> **Prompt**:
Of the lines below, report only those that contain "nghiên".

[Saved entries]
□ □ □ □ □

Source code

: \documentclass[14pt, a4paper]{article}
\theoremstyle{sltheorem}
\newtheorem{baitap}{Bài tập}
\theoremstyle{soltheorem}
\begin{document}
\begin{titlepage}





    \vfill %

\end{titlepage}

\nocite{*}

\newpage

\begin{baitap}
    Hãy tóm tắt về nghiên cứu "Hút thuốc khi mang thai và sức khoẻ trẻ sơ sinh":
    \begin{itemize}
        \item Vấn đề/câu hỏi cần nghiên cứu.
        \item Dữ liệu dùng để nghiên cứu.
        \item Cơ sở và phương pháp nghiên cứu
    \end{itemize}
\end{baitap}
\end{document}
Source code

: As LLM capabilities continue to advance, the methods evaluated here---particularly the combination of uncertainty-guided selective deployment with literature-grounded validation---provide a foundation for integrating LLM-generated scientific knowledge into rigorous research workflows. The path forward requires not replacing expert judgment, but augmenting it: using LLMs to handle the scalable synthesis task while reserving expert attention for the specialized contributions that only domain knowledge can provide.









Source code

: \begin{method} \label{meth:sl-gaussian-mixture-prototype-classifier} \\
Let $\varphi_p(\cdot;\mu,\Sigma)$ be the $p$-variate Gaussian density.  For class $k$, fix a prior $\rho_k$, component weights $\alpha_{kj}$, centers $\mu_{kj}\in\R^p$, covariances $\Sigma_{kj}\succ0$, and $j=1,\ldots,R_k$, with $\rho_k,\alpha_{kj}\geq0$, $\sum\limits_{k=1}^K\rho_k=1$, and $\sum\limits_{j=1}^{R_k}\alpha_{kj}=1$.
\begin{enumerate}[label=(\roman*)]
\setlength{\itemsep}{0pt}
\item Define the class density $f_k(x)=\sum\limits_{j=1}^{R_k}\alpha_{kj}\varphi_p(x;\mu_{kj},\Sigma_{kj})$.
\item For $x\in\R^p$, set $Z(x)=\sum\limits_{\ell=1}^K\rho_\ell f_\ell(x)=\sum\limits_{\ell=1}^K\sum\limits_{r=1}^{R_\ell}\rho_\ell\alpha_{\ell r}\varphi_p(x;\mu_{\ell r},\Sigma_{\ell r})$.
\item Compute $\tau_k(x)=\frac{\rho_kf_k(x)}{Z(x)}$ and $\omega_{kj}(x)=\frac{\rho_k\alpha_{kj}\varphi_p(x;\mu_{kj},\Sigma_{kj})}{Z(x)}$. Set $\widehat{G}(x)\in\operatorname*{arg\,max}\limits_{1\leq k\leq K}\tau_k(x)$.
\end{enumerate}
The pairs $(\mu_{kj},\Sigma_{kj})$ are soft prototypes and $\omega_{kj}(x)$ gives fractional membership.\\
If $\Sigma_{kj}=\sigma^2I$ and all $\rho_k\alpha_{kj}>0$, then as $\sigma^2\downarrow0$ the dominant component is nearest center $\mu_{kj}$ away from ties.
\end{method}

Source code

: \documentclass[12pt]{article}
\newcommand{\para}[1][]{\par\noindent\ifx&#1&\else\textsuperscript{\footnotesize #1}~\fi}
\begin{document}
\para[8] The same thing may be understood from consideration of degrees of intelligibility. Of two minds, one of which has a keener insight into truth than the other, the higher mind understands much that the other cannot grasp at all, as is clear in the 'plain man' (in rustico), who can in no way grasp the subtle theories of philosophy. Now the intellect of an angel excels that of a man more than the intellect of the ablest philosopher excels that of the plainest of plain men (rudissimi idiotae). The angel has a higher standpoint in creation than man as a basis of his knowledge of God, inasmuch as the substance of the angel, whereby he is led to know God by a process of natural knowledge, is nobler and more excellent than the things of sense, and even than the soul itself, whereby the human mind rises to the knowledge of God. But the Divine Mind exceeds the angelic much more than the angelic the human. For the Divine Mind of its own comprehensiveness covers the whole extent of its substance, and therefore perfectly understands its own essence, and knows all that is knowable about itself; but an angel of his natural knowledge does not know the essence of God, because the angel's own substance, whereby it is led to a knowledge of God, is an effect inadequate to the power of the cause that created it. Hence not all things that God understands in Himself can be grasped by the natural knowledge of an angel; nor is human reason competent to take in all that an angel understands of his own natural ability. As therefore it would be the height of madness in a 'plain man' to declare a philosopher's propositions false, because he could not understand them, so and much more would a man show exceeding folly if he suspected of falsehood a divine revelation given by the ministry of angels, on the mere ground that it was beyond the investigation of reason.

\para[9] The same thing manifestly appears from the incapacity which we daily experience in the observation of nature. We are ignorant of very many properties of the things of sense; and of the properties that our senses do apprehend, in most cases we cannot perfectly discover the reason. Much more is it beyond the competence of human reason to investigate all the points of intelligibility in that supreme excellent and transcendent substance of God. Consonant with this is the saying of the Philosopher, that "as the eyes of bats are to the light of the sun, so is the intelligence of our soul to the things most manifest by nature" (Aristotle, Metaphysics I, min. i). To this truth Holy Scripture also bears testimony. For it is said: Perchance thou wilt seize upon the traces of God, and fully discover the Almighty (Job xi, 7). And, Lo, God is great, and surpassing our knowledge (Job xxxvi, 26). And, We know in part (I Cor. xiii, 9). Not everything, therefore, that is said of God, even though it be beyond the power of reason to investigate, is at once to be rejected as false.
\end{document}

□ □ □ □ □

> **Written solution**:
    Hãy tóm tắt về nghiên cứu "Hút thuốc khi mang thai và sức khoẻ trẻ sơ sinh":
        \item Vấn đề/câu hỏi cần nghiên cứu.
        \item Dữ liệu dùng để nghiên cứu.
        \item Cơ sở và phương pháp nghiên cứu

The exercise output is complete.